For close to 2,500 years, the number 300 has been associated with valor, commitment to duty, and self-sacrifice, as that is the (alleged) number of Spartans that took on and significantly delayed a vastly larger Persian force at the Battle of Thermopylae. Now, the number may end up associated with a very different set of values.

Why? Well, that's roughly the number of classified documents that Donald Trump had at Mar-a-Lago, according to a new report from The New York Times. That includes both the initial cache surrendered during the "give us back our documents" incidents in January and June and also the materials recovered during the search of Mar-a-Lago a couple of weeks ago.

Reportedly, the pressing concern that justified a warrant was not any particular document, nor any particular imminent action (like, say, handing materials over to the Russians). It was, instead, the sheer volume of material that the former president retained, even after multiple attempts by the government to reclaim it. Remarkably, the DoJ still isn't certain they've got everything, and they want to review security footage from Mar-a-Lago to see if there might be clues as to more purloined letters.

Meanwhile, Judge Bruce Reinhart released a 13-page order yesterday that lays out his current thinking on the Mar-a-Lago affidavit. There were two things of note in the order. First, the Judge reiterated that he is "satisfied that the facts sworn by the affiant are reliable." Second, he implied that he may not allow the DoJ to redact parts of the document before it is released. His exact words: "I cannot say at this point that partial redactions will be so extensive that they will result in a meaningless disclosure, but I may ultimately reach that conclusion after hearing further from the Government." The DoJ has until Thursday to respond and to try to win Reinhart over to its point of view.

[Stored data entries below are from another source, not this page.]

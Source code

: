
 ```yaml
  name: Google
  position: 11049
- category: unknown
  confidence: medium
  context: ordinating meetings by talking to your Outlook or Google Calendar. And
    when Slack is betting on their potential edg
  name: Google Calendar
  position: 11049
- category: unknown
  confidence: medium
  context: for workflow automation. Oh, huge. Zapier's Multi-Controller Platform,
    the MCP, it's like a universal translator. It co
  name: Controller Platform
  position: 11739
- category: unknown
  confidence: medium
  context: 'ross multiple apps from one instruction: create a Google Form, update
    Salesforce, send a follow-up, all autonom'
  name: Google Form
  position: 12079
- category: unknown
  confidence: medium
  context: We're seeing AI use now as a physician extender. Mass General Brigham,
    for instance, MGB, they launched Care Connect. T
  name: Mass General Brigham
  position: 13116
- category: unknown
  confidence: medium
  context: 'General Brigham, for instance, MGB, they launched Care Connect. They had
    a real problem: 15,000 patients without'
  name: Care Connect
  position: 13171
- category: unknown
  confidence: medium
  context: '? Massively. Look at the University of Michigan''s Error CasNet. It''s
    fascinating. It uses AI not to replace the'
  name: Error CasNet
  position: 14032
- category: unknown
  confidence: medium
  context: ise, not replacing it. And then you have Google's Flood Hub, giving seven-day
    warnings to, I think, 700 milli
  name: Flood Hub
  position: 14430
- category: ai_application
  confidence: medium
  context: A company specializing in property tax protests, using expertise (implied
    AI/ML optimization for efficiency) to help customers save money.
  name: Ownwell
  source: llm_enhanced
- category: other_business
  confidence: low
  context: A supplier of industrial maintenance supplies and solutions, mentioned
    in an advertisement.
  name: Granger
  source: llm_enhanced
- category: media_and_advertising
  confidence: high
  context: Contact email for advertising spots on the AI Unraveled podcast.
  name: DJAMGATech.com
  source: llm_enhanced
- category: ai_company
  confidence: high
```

Team Trump also produced a filing yesterday. If you're a lawyer, and you want an amusing example of how one page worth of legal argument can be turned into 27 pages of political bluster, then click on the link. What the former president says he wants is the appointment of a special master to go through the seized materials and to return anything that shouldn't have been taken. Is there anyone reading right now who thinks this is anything other than an attempt to waste time and drag out the process?

There are two other bits of news on the Trump legal front. The first of those is that, in July alone, Trump's PAC spent nearly $1 million on legal fees. And that is with the RNC picking up the tab for some of his representation. Given how expensive things will get if he's actually indicted, Trump might not be able to afford to declare for president, for fear of losing the RNC kick-ins.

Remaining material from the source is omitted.